━━ The input

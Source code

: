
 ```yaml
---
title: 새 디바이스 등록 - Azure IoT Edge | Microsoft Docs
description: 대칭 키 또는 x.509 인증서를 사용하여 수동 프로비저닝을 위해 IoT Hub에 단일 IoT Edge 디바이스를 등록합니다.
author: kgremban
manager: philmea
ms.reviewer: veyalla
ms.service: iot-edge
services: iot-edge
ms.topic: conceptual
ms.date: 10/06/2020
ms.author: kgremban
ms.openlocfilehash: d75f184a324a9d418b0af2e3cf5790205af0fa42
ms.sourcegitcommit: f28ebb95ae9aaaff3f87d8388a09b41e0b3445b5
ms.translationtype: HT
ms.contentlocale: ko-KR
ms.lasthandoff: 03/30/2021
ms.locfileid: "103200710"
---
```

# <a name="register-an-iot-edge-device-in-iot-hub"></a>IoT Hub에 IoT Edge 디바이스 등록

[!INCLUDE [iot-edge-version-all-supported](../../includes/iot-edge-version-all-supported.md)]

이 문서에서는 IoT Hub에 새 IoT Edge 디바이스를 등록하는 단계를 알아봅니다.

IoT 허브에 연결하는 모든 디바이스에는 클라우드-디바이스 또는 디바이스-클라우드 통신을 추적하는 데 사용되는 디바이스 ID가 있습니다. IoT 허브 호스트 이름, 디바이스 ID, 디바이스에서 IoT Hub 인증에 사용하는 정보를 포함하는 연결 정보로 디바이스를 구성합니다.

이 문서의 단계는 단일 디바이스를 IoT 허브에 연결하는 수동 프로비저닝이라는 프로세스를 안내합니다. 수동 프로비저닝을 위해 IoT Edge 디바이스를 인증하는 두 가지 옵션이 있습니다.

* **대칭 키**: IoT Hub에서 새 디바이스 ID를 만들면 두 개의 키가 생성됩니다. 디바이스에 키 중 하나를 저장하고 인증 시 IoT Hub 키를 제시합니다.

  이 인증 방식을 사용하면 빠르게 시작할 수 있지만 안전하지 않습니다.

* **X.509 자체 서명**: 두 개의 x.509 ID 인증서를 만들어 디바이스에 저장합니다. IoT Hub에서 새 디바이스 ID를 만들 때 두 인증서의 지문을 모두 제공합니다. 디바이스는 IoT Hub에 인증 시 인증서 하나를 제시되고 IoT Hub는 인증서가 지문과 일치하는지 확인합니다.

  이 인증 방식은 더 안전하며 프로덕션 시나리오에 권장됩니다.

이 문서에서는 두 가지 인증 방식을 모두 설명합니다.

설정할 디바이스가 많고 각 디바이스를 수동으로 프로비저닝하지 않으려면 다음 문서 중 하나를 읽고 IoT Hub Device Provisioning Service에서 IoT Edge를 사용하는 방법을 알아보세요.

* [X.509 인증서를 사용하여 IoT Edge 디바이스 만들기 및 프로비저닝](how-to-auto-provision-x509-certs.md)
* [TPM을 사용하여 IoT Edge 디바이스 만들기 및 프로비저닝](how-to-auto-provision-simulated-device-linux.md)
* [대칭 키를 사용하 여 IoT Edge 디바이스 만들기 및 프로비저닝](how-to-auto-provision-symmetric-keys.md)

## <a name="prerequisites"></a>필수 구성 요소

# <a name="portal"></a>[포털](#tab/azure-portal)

━━━━

Work item: Produce the whole listing once more, exactly.

Result of the exercise:
Source code

:
 ```yaml
---
title: 새 디바이스 등록 - Azure IoT Edge | Microsoft Docs
description: 대칭 키 또는 x.509 인증서를 사용하여 수동 프로비저닝을 위해 IoT Hub에 단일 IoT Edge 디바이스를 등록합니다.
author: kgremban
manager: philmea
ms.reviewer: veyalla
ms.service: iot-edge
services: iot-edge
ms.topic: conceptual
ms.date: 10/06/2020
ms.author: kgremban
ms.openlocfilehash: d75f184a324a9d418b0af2e3cf5790205af0fa42
ms.sourcegitcommit: f28ebb95ae9aaaff3f87d8388a09b41e0b3445b5
ms.translationtype: HT
ms.contentlocale: ko-KR
ms.lasthandoff: 03/30/2021
ms.locfileid: "103200710"
---
```

# <a name="register-an-iot-edge-device-in-iot-hub"></a>IoT Hub에 IoT Edge 디바이스 등록

[!INCLUDE [iot-edge-version-all-supported](../../includes/iot-edge-version-all-supported.md)]

이 문서에서는 IoT Hub에 새 IoT Edge 디바이스를 등록하는 단계를 알아봅니다.

IoT 허브에 연결하는 모든 디바이스에는 클라우드-디바이스 또는 디바이스-클라우드 통신을 추적하는 데 사용되는 디바이스 ID가 있습니다. IoT 허브 호스트 이름, 디바이스 ID, 디바이스에서 IoT Hub 인증에 사용하는 정보를 포함하는 연결 정보로 디바이스를 구성합니다.

이 문서의 단계는 단일 디바이스를 IoT 허브에 연결하는 수동 프로비저닝이라는 프로세스를 안내합니다. 수동 프로비저닝을 위해 IoT Edge 디바이스를 인증하는 두 가지 옵션이 있습니다.

* **대칭 키**: IoT Hub에서 새 디바이스 ID를 만들면 두 개의 키가 생성됩니다. 디바이스에 키 중 하나를 저장하고 인증 시 IoT Hub 키를 제시합니다.

  이 인증 방식을 사용하면 빠르게 시작할 수 있지만 안전하지 않습니다.

* **X.509 자체 서명**: 두 개의 x.509 ID 인증서를 만들어 디바이스에 저장합니다. IoT Hub에서 새 디바이스 ID를 만들 때 두 인증서의 지문을 모두 제공합니다. 디바이스는 IoT Hub에 인증 시 인증서 하나를 제시되고 IoT Hub는 인증서가 지문과 일치하는지 확인합니다.

  이 인증 방식은 더 안전하며 프로덕션 시나리오에 권장됩니다.

이 문서에서는 두 가지 인증 방식을 모두 설명합니다.

설정할 디바이스가 많고 각 디바이스를 수동으로 프로비저닝하지 않으려면 다음 문서 중 하나를 읽고 IoT Hub Device Provisioning Service에서 IoT Edge를 사용하는 방법을 알아보세요.

* [X.509 인증서를 사용하여 IoT Edge 디바이스 만들기 및 프로비저닝](how-to-auto-provision-x509-certs.md)
* [TPM을 사용하여 IoT Edge 디바이스 만들기 및 프로비저닝](how-to-auto-provision-simulated-device-linux.md)
* [대칭 키를 사용하 여 IoT Edge 디바이스 만들기 및 프로비저닝](how-to-auto-provision-symmetric-keys.md)

## <a name="prerequisites"></a>필수 구성 요소

# <a name="portal"></a>[포털](#tab/azure-portal)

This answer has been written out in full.